Its become "one of those days" everyday

I'm sat here wondering when this feeling will actually shift. Life is short so why am I sat here lost trying to plan my next move? 

My mind is accomodating a confusion of thoughts and my body is physically and spiritually drained. A fast paced life is fun, but when the energy runs out, what happens next?

For the past 4 years I have lived a lifestyle, based around friendships, luxuries and partying, but are these the things, which have lead me to be feeling like this now?
So many questions and not enough answers. 
I put my loved ones before myself in every situation, ensuring their safety and happiness before my own. But who looks out for me? Who makes sure Hannah is ok? 
I am slowly learning that being selfish, is the only way to go in this world, equally no one should be trusted, because when it comes down to it, the majority of people will put themself first. 
My problem is though, how do I develop this selfish manner when it is not in my nature, in order to protect myself from getting hurt. 

I'm not sitting here writing this entry for sympathy. Sympathy makes me feel weak, and that I am not. I aim to find answers and maybe putting this down in physical form will help me to find these.
No one but myself will help me to lift this feeling, but in order for me to solve he problem, I must first understand the problem



Saturday, 19 February 2011

"The best nights are those that are unplanned ..."

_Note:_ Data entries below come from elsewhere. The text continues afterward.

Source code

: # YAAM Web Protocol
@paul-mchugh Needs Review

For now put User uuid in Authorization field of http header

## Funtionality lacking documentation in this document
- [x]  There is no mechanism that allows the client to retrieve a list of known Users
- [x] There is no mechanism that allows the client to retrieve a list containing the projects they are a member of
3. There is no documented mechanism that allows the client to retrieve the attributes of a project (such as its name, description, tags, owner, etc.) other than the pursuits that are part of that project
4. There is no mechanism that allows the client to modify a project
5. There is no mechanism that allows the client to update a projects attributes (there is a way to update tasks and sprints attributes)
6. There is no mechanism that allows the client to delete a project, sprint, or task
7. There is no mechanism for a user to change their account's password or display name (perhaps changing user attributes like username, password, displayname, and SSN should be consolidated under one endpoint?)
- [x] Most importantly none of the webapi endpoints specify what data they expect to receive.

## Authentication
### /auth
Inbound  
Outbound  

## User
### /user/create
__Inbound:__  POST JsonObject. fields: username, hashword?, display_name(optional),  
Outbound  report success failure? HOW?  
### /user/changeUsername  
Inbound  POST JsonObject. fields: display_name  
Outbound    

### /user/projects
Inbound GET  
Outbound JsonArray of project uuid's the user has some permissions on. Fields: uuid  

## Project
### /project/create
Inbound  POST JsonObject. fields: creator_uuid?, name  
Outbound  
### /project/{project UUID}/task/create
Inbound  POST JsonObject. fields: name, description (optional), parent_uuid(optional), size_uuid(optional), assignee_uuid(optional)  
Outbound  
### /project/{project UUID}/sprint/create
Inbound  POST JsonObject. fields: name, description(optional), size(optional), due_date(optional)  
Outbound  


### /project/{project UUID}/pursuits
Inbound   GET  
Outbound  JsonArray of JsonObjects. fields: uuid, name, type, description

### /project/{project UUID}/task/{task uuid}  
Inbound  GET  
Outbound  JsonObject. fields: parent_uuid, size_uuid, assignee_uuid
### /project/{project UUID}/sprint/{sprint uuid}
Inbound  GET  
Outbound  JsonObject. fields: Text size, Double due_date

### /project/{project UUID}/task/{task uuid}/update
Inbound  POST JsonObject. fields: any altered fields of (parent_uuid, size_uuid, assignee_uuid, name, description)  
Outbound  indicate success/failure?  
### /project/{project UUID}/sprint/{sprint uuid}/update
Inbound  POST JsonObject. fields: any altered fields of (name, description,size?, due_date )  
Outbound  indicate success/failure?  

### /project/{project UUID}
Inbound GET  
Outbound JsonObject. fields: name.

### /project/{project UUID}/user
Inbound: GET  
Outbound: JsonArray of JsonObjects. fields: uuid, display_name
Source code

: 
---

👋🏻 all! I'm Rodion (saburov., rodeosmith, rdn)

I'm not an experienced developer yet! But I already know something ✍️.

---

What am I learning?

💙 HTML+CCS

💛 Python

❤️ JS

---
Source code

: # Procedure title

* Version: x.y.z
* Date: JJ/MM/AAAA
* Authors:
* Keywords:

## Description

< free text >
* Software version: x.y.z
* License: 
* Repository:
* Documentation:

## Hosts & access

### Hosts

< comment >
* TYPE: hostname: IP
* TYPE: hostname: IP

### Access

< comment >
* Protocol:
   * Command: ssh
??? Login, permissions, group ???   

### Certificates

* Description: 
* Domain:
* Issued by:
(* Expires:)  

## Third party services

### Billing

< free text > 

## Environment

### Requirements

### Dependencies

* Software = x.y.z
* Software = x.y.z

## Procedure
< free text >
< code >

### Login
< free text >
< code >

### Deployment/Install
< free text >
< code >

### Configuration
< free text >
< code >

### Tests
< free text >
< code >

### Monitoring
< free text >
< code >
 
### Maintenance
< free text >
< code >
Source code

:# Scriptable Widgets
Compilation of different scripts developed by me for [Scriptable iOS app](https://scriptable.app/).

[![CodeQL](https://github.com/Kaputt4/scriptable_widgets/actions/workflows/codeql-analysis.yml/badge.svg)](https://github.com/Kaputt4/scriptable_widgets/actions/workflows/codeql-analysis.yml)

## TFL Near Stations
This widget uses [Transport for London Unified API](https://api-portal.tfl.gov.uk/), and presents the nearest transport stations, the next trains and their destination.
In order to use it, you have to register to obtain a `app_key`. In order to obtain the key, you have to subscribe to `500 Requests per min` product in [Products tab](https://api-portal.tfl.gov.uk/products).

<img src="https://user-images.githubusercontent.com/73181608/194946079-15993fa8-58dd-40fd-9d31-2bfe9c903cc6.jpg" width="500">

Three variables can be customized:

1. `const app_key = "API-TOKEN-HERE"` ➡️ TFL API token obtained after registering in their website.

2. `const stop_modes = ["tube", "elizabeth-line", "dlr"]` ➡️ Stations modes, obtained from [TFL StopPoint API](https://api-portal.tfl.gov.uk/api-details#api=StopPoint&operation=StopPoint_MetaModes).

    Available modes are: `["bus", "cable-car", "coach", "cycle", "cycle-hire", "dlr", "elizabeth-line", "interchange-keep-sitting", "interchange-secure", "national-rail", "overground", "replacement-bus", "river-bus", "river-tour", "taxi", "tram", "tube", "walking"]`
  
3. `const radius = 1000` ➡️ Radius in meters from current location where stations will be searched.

So it's Thursday afternoon and I get a ping from one of my darling wives asking what I was on. 2 hours later she was on the coach to Manchester. The day before, I brought home 3 bottles of Rose and a mac Henny so I knew the night was going to be eventful :) When me and Md get together it's a madness anyway but with alcohol involved, I feel sorry for anyone around us. We always say to each other, the spontaneous nights are always the best, and once again we were proven right (y)

Since September, when I moved away for uni, my life became even crazier than before. There's been incredible highs and a few lows, I've lost friends and gained even more
but you know what I don't regret a single moment. 







Thursday, 17 February 2011

Another one to add to the collection...


I am fully in love with my new philtrum piercing :) :)

I was thinking about it for way too long, so yesterday when I woke up, I made it happen.
The pain was immense compared to my labret (which I had numbed) but it was oh so worth it.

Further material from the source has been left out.